Vertex buffer memory usage on nvidia cards.

I get the impression that it’s not very memory efficient to use vertex buffers compared to regular vertex arrays. Every time I insert data it seems to allocate at least 8 kB of memory no matter what the size of my input arrays. Has anyone else experienced this?

I have a GF4 Ti 4600 and 65 drivers but it seemed to be the same on Quadro4 and Quadro NVS cards as well.

The memory for the VBs is probably aligned, and also duplicated twice, much like texture objects.

Not that if your data are static, you may delete your app’s local memory vertex data once the VBO has been created and feeded.

Unless you want to do per-triangle collision detection, of course.

Per-triangle collision detection usually needs only 12 bytes per vertex, whereas a modern graphics vertex can get as fat as 64 bytes…

I would be interested to hear more about
“Per-triangle collision detection usually needs only 12 bytes per vertex”, can you provide more details?

I would be interested to hear more about
“Per-triangle collision detection usually needs only 12 bytes per vertex”, can you provide more details?
If you’re doing collision detection with meshes, you don’t care about texture coordinates, colors, normals (well, technically, you might care about them. Or, a face normal at least, but you can compute that), or any other data besides the vertex position. And that position takes up only 12 bytes: 3 floats.
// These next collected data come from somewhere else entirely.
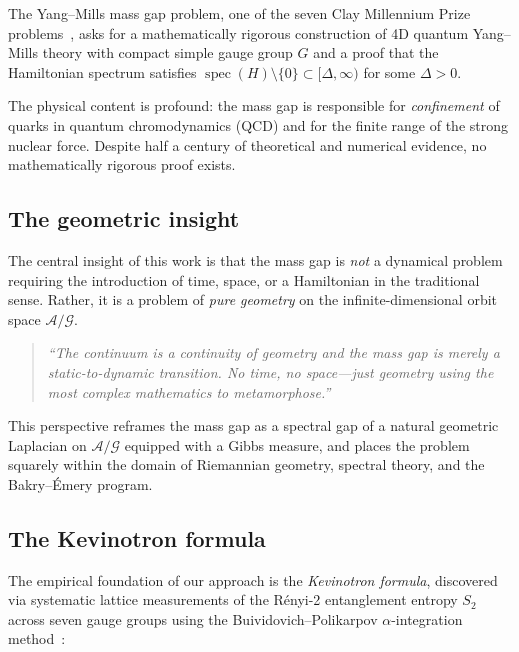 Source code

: \documentclass[11pt,a4paper]{amsart}
\theoremstyle{definition}
\theoremstyle{remark}
\newcommand{\calA}{\mathcal{A}}
\newcommand{\calG}{\mathcal{G}}
\DeclareMathOperator{\spec}{spec}
\begin{document}
The Yang--Mills mass gap problem, one of the seven Clay Millennium Prize
problems~\cite{JaffeWitten2000}, asks for a mathematically rigorous
construction of 4D quantum Yang--Mills theory with compact simple gauge group
$G$ and a proof that the Hamiltonian spectrum satisfies
$\spec(H) \setminus \{0\} \subset [\Delta, \infty)$ for some $\Delta > 0$.

The physical content is profound: the mass gap is responsible for
\emph{confinement} of quarks in quantum chromodynamics (QCD) and for the
finite range of the strong nuclear force. Despite half a century of
theoretical and numerical evidence, no mathematically rigorous proof exists.

\subsection{The geometric insight}

The central insight of this work is that the mass gap is \emph{not} a
dynamical problem requiring the introduction of time, space, or a
Hamiltonian in the traditional sense. Rather, it is a problem of
\emph{pure geometry} on the infinite-dimensional orbit space
$\calA/\calG$.

\begin{quote}
\emph{``The continuum is a continuity of geometry and the mass gap is
merely a static-to-dynamic transition. No time, no space---just geometry
using the most complex mathematics to metamorphose.''}
\end{quote}

This perspective reframes the mass gap as a spectral gap of a natural
geometric Laplacian on $\calA/\calG$ equipped with a Gibbs measure,
and places the problem squarely within the domain of Riemannian geometry,
spectral theory, and the Bakry--\'Emery program.

\subsection{The Kevinotron formula}

The empirical foundation of our approach is the \emph{Kevinotron formula},
discovered via systematic lattice measurements of the R\'enyi-2 entanglement
entropy $S_2$ across seven gauge groups using the Buividovich--Polikarpov
$\alpha$-integration method~\cite{BuividovichPolikarpov2008}:
\end{document}
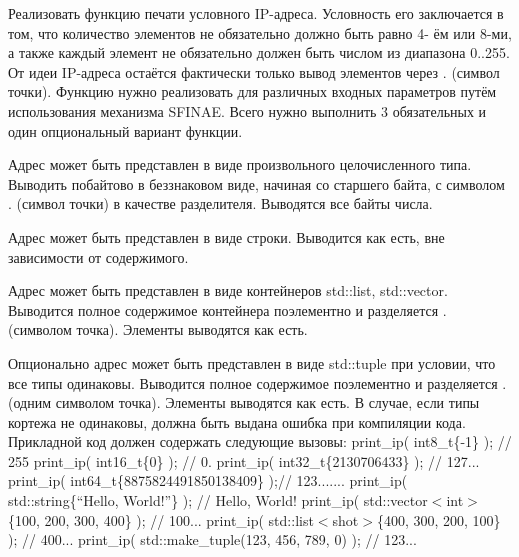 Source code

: Реализовать функцию печати условного IP-\/адреса. Условность его заключается в том, что количество элементов не обязательно должно быть равно 4-\/ ём или 8-\/ми, а также каждый элемент не обязательно должен быть числом из диапазона 0..255. От идеи IP-\/адреса остаётся фактически только вывод элементов через {\ttfamily .} (символ точки). Функцию нужно реализовать для различных входных параметров путём использования механизма SFINAE. Всего нужно выполнить 3 обязательных и один опциональный вариант функции.
\begin{DoxyEnumerate}
\item Адрес может быть представлен в виде произвольного целочисленного типа. Выводить побайтово в беззнаковом виде, начиная со старшего байта, с символом {\ttfamily .} (символ точки) в качестве разделителя. Выводятся все байты числа.
\item Адрес может быть представлен в виде строки. Выводится как есть, вне зависимости от содержимого.
\item Адрес может быть представлен в виде контейнеров {\ttfamily std\+::list}, {\ttfamily std\+::vector}. Выводится полное содержимое контейнера поэлементно и разделяется {\ttfamily .} (символом точка). Элементы выводятся как есть.
\item Опционально адрес может быть представлен в виде {\ttfamily std\+::tuple} при условии, что все типы одинаковы. Выводится полное содержимое поэлементно и разделяется {\ttfamily .} (одним символом точка). Элементы выводятся как есть. В случае, если типы кортежа не одинаковы, должна быть выдана ошибка при компиляции кода. Прикладной код должен содержать следующие вызовы\+: print\+\_\+ip( int8\+\_\+t\{-\/1\} ); // 255 print\+\_\+ip( int16\+\_\+t\{0\} ); // 0. print\+\_\+ip( int32\+\_\+t\{2130706433\} ); // 127... print\+\_\+ip( int64\+\_\+t\{8875824491850138409\} );// 123....... print\+\_\+ip( std\+::string\{“\+Hello, World!”\} ); // Hello, World! print\+\_\+ip( std\+::vector$<$int$>$\{100, 200, 300, 400\} ); // 100... print\+\_\+ip( std\+::list$<$shot$>$\{400, 300, 200, 100\} ); // 400... print\+\_\+ip( std\+::make\+\_\+tuple(123, 456, 789, 0) ); // 123... 
\end{DoxyEnumerate}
I have sumbmitted the data as static and freeing the memory allocated by me will hardly make any difference.

Maybe I will make a more in depth look but these are the figures the taskmanager reports when running with vertex buffers and without:

~59 MB with vertex buffers
~35 MB without vertex buffers

I think around 27 MB of the 35 and 59 respectively is allocated for other things but the 59 also includes the actual submitted arrays. So to me that seems like huge waste of memory. Every time I submit an array, size around 1k, the taskmanager reports an 8k increase.
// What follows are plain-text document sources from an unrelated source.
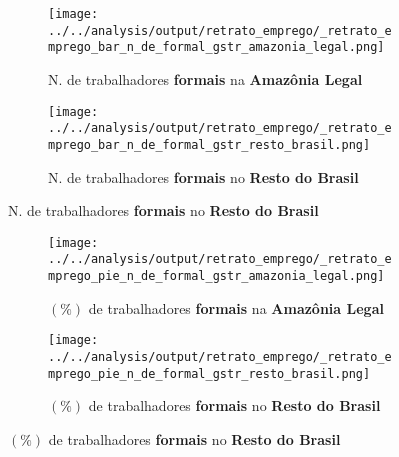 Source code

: \documentclass[11pt]{beamer}
\begin{document}
\begin{frame}[label=_retrato_emprego_bar_n_de_formal_gstr]{}
\textit{\hyperlink{indice_principal}{}}
\begin{figure}
\centering
\begin{subfigure}{.5\textwidth}
  \centering
  \texttt{[image: ../../analysis/output/retrato\_emprego/\_retrato\_emprego\_bar\_n\_de\_formal\_gstr\_amazonia\_legal.png]}
  \label{fig:_retrato_emprego_bar_n_de_formal_gstr_amazonia_legal}
  \caption{{\tiny N. de trabalhadores \textbf{formais} na \textbf{Amazônia Legal}}}
\end{subfigure}%
\begin{subfigure}{.5\textwidth}
  \centering
  \texttt{[image: ../../analysis/output/retrato\_emprego/\_retrato\_emprego\_bar\_n\_de\_formal\_gstr\_resto\_brasil.png]}
  \label{fig:_retrato_emprego_bar_n_de_formal_gstr_resto_brasil}
   \caption{{\tiny N. de trabalhadores \textbf{formais} no \textbf{Resto do Brasil}}}
\end{subfigure}
\end{figure}
\end{frame}

\begin{frame}[label=_retrato_emprego_pie_n_de_formal_gstr]{}
\textit{\hyperlink{indice_principal}{}}
\begin{figure}
\centering
\begin{subfigure}{.5\textwidth}
  \centering
  \texttt{[image: ../../analysis/output/retrato\_emprego/\_retrato\_emprego\_pie\_n\_de\_formal\_gstr\_amazonia\_legal.png]}
  \label{fig:_retrato_emprego_pie_n_de_formal_gstr_amazonia_legal}
  \caption{{\tiny $(\%)$ de trabalhadores \textbf{formais} na \textbf{Amazônia Legal}}}
\end{subfigure}%
\begin{subfigure}{.5\textwidth}
  \centering
  \texttt{[image: ../../analysis/output/retrato\_emprego/\_retrato\_emprego\_pie\_n\_de\_formal\_gstr\_resto\_brasil.png]}
  \label{fig:_retrato_emprego_pie_n_de_formal_gstr_resto_brasil}
   \caption{{\tiny $(\%)$ de trabalhadores \textbf{formais} no \textbf{Resto do Brasil}}}
\end{subfigure}
\end{figure}
\end{frame}
\end{document}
The task manager numbers are bogus, as they include virtual memory that’s somewhat allocated, but not committed. You really only care about your working set size of pages (your “RSS”). Don’t worry about the task manager – worry about specific performance on a specific machine. Say, a 128 MB machine with 32 MB shared framebuffer, running Intel Extreme Graphics on a PC133 memory bus – now, that’s a worst case to get scared of!